The article doesn’t define exactly what the consumer gets for $19.99, although it must be guidance or online advice, not actual health insurance. My first reaction, as someone who spent a decade working for a health insurance company, is that this marks the rehabilitation of the HMOs. At the height of the managed care hatred, 1995-2005, Best But would never have wanted to be associated with Aetna or any other health insurer. At one point, health insurers vied with tobacco companies as the most hated corporations.
According to the news article, Best Buy has created “health departments” in some of its stores and is selling “health devices like Withings’ blood pressure cuff, iHealth’s weight scale, the Basis B1 Band, Fitbit Ultra, or Jawbone’s UP.”
The article reported that an Aetna spokesperson said
“If shoppers are at Best Buy to purchase a pedometer or blood pressure cuff, they might also be interested in a program that helps them achieve health goals associated with the device. Best Buy employees at these three particular stores have been trained specifically to help shoppers in the health department sections.”

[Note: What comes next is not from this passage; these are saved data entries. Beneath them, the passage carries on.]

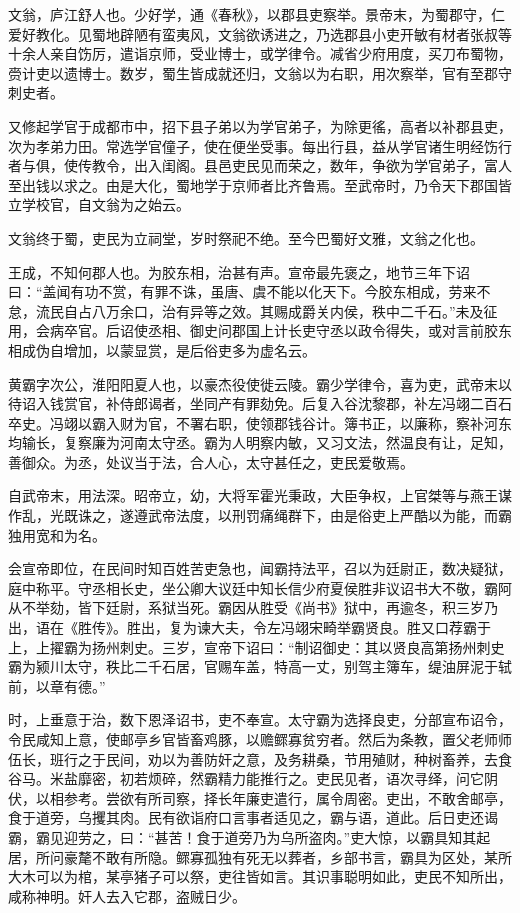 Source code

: \documentclass[]{article}
\begin{document}
文翁，庐江舒人也。少好学，通《春秋》，以郡县吏察举。景帝末，为蜀郡守，仁爱好教化。见蜀地辟陋有蛮夷风，文翁欲诱进之，乃选郡县小吏开敏有材者张叔等十余人亲自饬厉，遣诣京师，受业博士，或学律令。减省少府用度，买刀布蜀物，赍计吏以遗博士。数岁，蜀生皆成就还归，文翁以为右职，用次察举，官有至郡守刺史者。

又修起学官于成都市中，招下县子弟以为学官弟子，为除更徭，高者以补郡县吏，次为孝弟力田。常选学官僮子，使在便坐受事。每出行县，益从学官诸生明经饬行者与俱，使传教令，出入闺阁。县邑吏民见而荣之，数年，争欲为学官弟子，富人至出钱以求之。由是大化，蜀地学于京师者比齐鲁焉。至武帝时，乃令天下郡国皆立学校官，自文翁为之始云。

文翁终于蜀，吏民为立祠堂，岁时祭祀不绝。至今巴蜀好文雅，文翁之化也。

王成，不知何郡人也。为胶东相，治甚有声。宣帝最先褒之，地节三年下诏曰：``盖闻有功不赏，有罪不诛，虽唐、虞不能以化天下。今胶东相成，劳来不怠，流民自占八万余口，治有异等之效。其赐成爵关内侯，秩中二千石。''未及征用，会病卒官。后诏使丞相、御史问郡国上计长吏守丞以政令得失，或对言前胶东相成伪自增加，以蒙显赏，是后俗吏多为虚名云。

黄霸字次公，淮阳阳夏人也，以豪杰役使徙云陵。霸少学律令，喜为吏，武帝末以待诏入钱赏官，补侍郎谒者，坐同产有罪劾免。后复入谷沈黎郡，补左冯翊二百石卒史。冯翊以霸入财为官，不署右职，使领郡钱谷计。簿书正，以廉称，察补河东均输长，复察廉为河南太守丞。霸为人明察内敏，又习文法，然温良有让，足知，善御众。为丞，处议当于法，合人心，太守甚任之，吏民爱敬焉。

自武帝末，用法深。昭帝立，幼，大将军霍光秉政，大臣争权，上官桀等与燕王谋作乱，光既诛之，遂遵武帝法度，以刑罚痛绳群下，由是俗吏上严酷以为能，而霸独用宽和为名。

会宣帝即位，在民间时知百姓苦吏急也，闻霸持法平，召以为廷尉正，数决疑狱，庭中称平。守丞相长史，坐公卿大议廷中知长信少府夏侯胜非议诏书大不敬，霸阿从不举劾，皆下廷尉，系狱当死。霸因从胜受《尚书》狱中，再逾冬，积三岁乃出，语在《胜传》。胜出，复为谏大夫，令左冯翊宋畸举霸贤良。胜又口荐霸于上，上擢霸为扬州刺史。三岁，宣帝下诏曰：``制诏御史：其以贤良高第扬州刺史霸为颍川太守，秩比二千石居，官赐车盖，特高一丈，别驾主簿车，缇油屏泥于轼前，以章有德。''

时，上垂意于治，数下恩泽诏书，吏不奉宣。太守霸为选择良吏，分部宣布诏令，令民咸知上意，使邮亭乡官皆畜鸡豚，以赡鳏寡贫穷者。然后为条教，置父老师师伍长，班行之于民间，劝以为善防奸之意，及务耕桑，节用殖财，种树畜养，去食谷马。米盐靡密，初若烦碎，然霸精力能推行之。吏民见者，语次寻绎，问它阴伏，以相参考。尝欲有所司察，择长年廉吏遣行，属令周密。吏出，不敢舍邮亭，食于道旁，乌攫其肉。民有欲诣府口言事者适见之，霸与语，道此。后日吏还谒霸，霸见迎劳之，曰：``甚苦！食于道旁乃为乌所盗肉。''吏大惊，以霸具知其起居，所问豪氂不敢有所隐。鳏寡孤独有死无以葬者，乡部书言，霸具为区处，某所大木可以为棺，某亭猪子可以祭，吏往皆如言。其识事聪明如此，吏民不知所出，咸称神明。奸人去入它郡，盗贼日少。
\end{document}

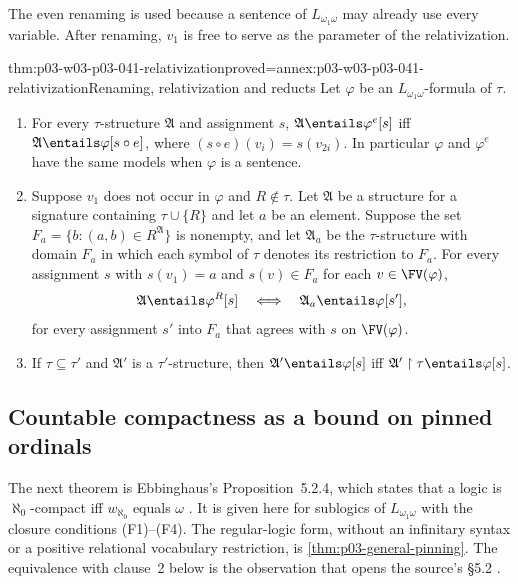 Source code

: The even renaming is used because a sentence of \(L_{\omega_1\omega}\)
may already use every variable. After renaming, \(v_1\) is free to serve
as the parameter of the relativization.

\begin{hblemma}{thm:p03-w03-p03-041-relativization}{proved=annex:p03-w03-p03-041-relativization}{Renaming, relativization and reducts}
Let \(\varphi\) be an \(L_{\omega_1\omega}\)-formula of \(\tau\).
\begin{enumerate}
\item For every \(\tau\)-structure \(\mathfrak A\) and assignment \(s\),
      \(\mathfrak A\entails\varphi^{e}[s]\) iff
      \(\mathfrak A\entails\varphi[s\circ e]\), where
      \((s\circ e)(v_i)=s(v_{2i})\). In particular \(\varphi\) and
      \(\varphi^{e}\) have the same models when \(\varphi\) is a sentence.
\item Suppose \(v_1\) does not occur in \(\varphi\) and \(R\notin\tau\).
      Let \(\mathfrak A\) be a structure for a signature containing
      \(\tau\cup\{R\}\) and let \(a\) be an element. Suppose the set
      \(F_a=\{b:(a,b)\in R^{\mathfrak A}\}\) is nonempty, and let
      \(\mathfrak A_a\) be the \(\tau\)-structure with domain \(F_a\)
      in which each symbol of \(\tau\) denotes its restriction to
      \(F_a\). For every assignment \(s\) with \(s(v_1)=a\) and
      \(s(v)\in F_a\) for each \(v\in\FV(\varphi)\),
      \[
       \mathfrak A\entails\varphi^{R}[s]
       \quad\Longleftrightarrow\quad
       \mathfrak A_a\entails\varphi[s'],
      \]
      for every assignment \(s'\) into \(F_a\) that agrees with \(s\) on
      \(\FV(\varphi)\).
\item If \(\tau\subseteq\tau'\) and \(\mathfrak A'\) is a
      \(\tau'\)-structure, then \(\mathfrak A'\entails\varphi[s]\) iff
      \(\mathfrak A'\restriction\tau\entails\varphi[s]\).
\end{enumerate}
\end{hblemma}

\subsection{Countable compactness as a bound on pinned ordinals}
\label{sec:p03-w03-p03-041-criterion}

The next theorem is Ebbinghaus's Proposition~5.2.4, which states that a
logic is \(\aleph_0\)-compact iff \(w_{\aleph_0}\) equals \(\omega\)
\cite[Ch.~II, Proposition~5.2.4, p.~62]{Ebbinghaus1985ExtendedLogics}.
It is given here for sublogics of \(L_{\omega_1\omega}\) with the closure
conditions (F1)--(F4). The regular-logic form, without an infinitary
syntax or a positive relational vocabulary restriction, is
\cref{thm:p03-general-pinning}. The equivalence with clause~2 below is
the observation that opens the
source's \S5.2 \cite[Ch.~II, p.~60]{Ebbinghaus1985ExtendedLogics}.

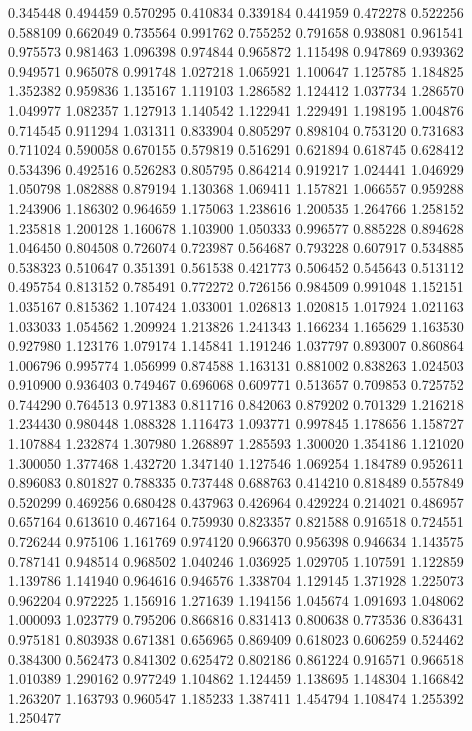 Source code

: 0.345448
0.494459
0.570295
0.410834
0.339184
0.441959
0.472278
0.522256
0.588109
0.662049
0.735564
0.991762
0.755252
0.791658
0.938081
0.961541
0.975573
0.981463
1.096398
0.974844
0.965872
1.115498
0.947869
0.939362
0.949571
0.965078
0.991748
1.027218
1.065921
1.100647
1.125785
1.184825
1.352382
0.959836
1.135167
1.119103
1.286582
1.124412
1.037734
1.286570
1.049977
1.082357
1.127913
1.140542
1.122941
1.229491
1.198195
1.004876
0.714545
0.911294
1.031311
0.833904
0.805297
0.898104
0.753120
0.731683
0.711024
0.590058
0.670155
0.579819
0.516291
0.621894
0.618745
0.628412
0.534396
0.492516
0.526283
0.805795
0.864214
0.919217
1.024441
1.046929
1.050798
1.082888
0.879194
1.130368
1.069411
1.157821
1.066557
0.959288
1.243906
1.186302
0.964659
1.175063
1.238616
1.200535
1.264766
1.258152
1.235818
1.200128
1.160678
1.103900
1.050333
0.996577
0.885228
0.894628
1.046450
0.804508
0.726074
0.723987
0.564687
0.793228
0.607917
0.534885
0.538323
0.510647
0.351391
0.561538
0.421773
0.506452
0.545643
0.513112
0.495754
0.813152
0.785491
0.772272
0.726156
0.984509
0.991048
1.152151
1.035167
0.815362
1.107424
1.033001
1.026813
1.020815
1.017924
1.021163
1.033033
1.054562
1.209924
1.213826
1.241343
1.166234
1.165629
1.163530
0.927980
1.123176
1.079174
1.145841
1.191246
1.037797
0.893007
0.860864
1.006796
0.995774
1.056999
0.874588
1.163131
0.881002
0.838263
1.024503
0.910900
0.936403
0.749467
0.696068
0.609771
0.513657
0.709853
0.725752
0.744290
0.764513
0.971383
0.811716
0.842063
0.879202
0.701329
1.216218
1.234430
0.980448
1.088328
1.116473
1.093771
0.997845
1.178656
1.158727
1.107884
1.232874
1.307980
1.268897
1.285593
1.300020
1.354186
1.121020
1.300050
1.377468
1.432720
1.347140
1.127546
1.069254
1.184789
0.952611
0.896083
0.801827
0.788335
0.737448
0.688763
0.414210
0.818489
0.557849
0.520299
0.469256
0.680428
0.437963
0.426964
0.429224
0.214021
0.486957
0.657164
0.613610
0.467164
0.759930
0.823357
0.821588
0.916518
0.724551
0.726244
0.975106
1.161769
0.974120
0.966370
0.956398
0.946634
1.143575
0.787141
0.948514
0.968502
1.040246
1.036925
1.029705
1.107591
1.122859
1.139786
1.141940
0.964616
0.946576
1.338704
1.129145
1.371928
1.225073
0.962204
0.972225
1.156916
1.271639
1.194156
1.045674
1.091693
1.048062
1.000093
1.023779
0.795206
0.866816
0.831413
0.800638
0.773536
0.836431
0.975181
0.803938
0.671381
0.656965
0.869409
0.618023
0.606259
0.524462
0.384300
0.562473
0.841302
0.625472
0.802186
0.861224
0.916571
0.966518
1.010389
1.290162
0.977249
1.104862
1.124459
1.138695
1.148304
1.166842
1.263207
1.163793
0.960547
1.185233
1.387411
1.454794
1.108474
1.255392
1.250477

Will the new effort succeed?
The report points out that in 2004, Best Buy attempted to launch a new chain of retail stores, called Eq-Life, which “which aimed to help women shoppers buy technology and resources to manage their family’s health.”
The idea never gained traction and was quietly folded.
I don’t know if the having Aetna products will make money for Best Buy, but I know it is a winner for the health insurers. This is a major marketing coup. They are displayed on Best Buy’s shelves along with Apple, Microsoft, HP, Samsung, Symantec and many other highly respected consumer brands.